## Work to complete
Your reply should be an exact copy of every entry, with the pictures removed.
** Opening Supplied material block **
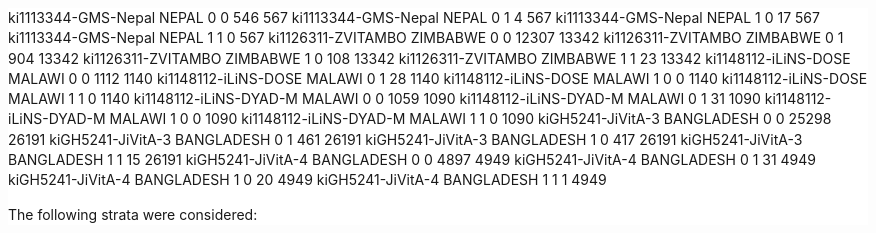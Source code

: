 ki1113344-GMS-Nepal         NEPAL                          0                         0      546     567
ki1113344-GMS-Nepal         NEPAL                          0                         1        4     567
ki1113344-GMS-Nepal         NEPAL                          1                         0       17     567
ki1113344-GMS-Nepal         NEPAL                          1                         1        0     567
ki1126311-ZVITAMBO          ZIMBABWE                       0                         0    12307   13342
ki1126311-ZVITAMBO          ZIMBABWE                       0                         1      904   13342
ki1126311-ZVITAMBO          ZIMBABWE                       1                         0      108   13342
ki1126311-ZVITAMBO          ZIMBABWE                       1                         1       23   13342
ki1148112-iLiNS-DOSE        MALAWI                         0                         0     1112    1140
ki1148112-iLiNS-DOSE        MALAWI                         0                         1       28    1140
ki1148112-iLiNS-DOSE        MALAWI                         1                         0        0    1140
ki1148112-iLiNS-DOSE        MALAWI                         1                         1        0    1140
ki1148112-iLiNS-DYAD-M      MALAWI                         0                         0     1059    1090
ki1148112-iLiNS-DYAD-M      MALAWI                         0                         1       31    1090
ki1148112-iLiNS-DYAD-M      MALAWI                         1                         0        0    1090
ki1148112-iLiNS-DYAD-M      MALAWI                         1                         1        0    1090
kiGH5241-JiVitA-3           BANGLADESH                     0                         0    25298   26191
kiGH5241-JiVitA-3           BANGLADESH                     0                         1      461   26191
kiGH5241-JiVitA-3           BANGLADESH                     1                         0      417   26191
kiGH5241-JiVitA-3           BANGLADESH                     1                         1       15   26191
kiGH5241-JiVitA-4           BANGLADESH                     0                         0     4897    4949
kiGH5241-JiVitA-4           BANGLADESH                     0                         1       31    4949
kiGH5241-JiVitA-4           BANGLADESH                     1                         0       20    4949
kiGH5241-JiVitA-4           BANGLADESH                     1                         1        1    4949


The following strata were considered:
** Closing Supplied material block **
## Task result
Source code

: ki1113344-GMS-Nepal         NEPAL                          0                         0      546     567
ki1113344-GMS-Nepal         NEPAL                          0                         1        4     567
ki1113344-GMS-Nepal         NEPAL                          1                         0       17     567
ki1113344-GMS-Nepal         NEPAL                          1                         1        0     567
ki1126311-ZVITAMBO          ZIMBABWE                       0                         0    12307   13342
ki1126311-ZVITAMBO          ZIMBABWE                       0                         1      904   13342
ki1126311-ZVITAMBO          ZIMBABWE                       1                         0      108   13342
ki1126311-ZVITAMBO          ZIMBABWE                       1                         1       23   13342
ki1148112-iLiNS-DOSE        MALAWI                         0                         0     1112    1140
ki1148112-iLiNS-DOSE        MALAWI                         0                         1       28    1140
ki1148112-iLiNS-DOSE        MALAWI                         1                         0        0    1140
ki1148112-iLiNS-DOSE        MALAWI                         1                         1        0    1140
ki1148112-iLiNS-DYAD-M      MALAWI                         0                         0     1059    1090
ki1148112-iLiNS-DYAD-M      MALAWI                         0                         1       31    1090
ki1148112-iLiNS-DYAD-M      MALAWI                         1                         0        0    1090
ki1148112-iLiNS-DYAD-M      MALAWI                         1                         1        0    1090
kiGH5241-JiVitA-3           BANGLADESH                     0                         0    25298   26191
kiGH5241-JiVitA-3           BANGLADESH                     0                         1      461   26191
kiGH5241-JiVitA-3           BANGLADESH                     1                         0      417   26191
kiGH5241-JiVitA-3           BANGLADESH                     1                         1       15   26191
kiGH5241-JiVitA-4           BANGLADESH                     0                         0     4897    4949
kiGH5241-JiVitA-4           BANGLADESH                     0                         1       31    4949
kiGH5241-JiVitA-4           BANGLADESH                     1                         0       20    4949
kiGH5241-JiVitA-4           BANGLADESH                     1                         1        1    4949


The following strata were considered:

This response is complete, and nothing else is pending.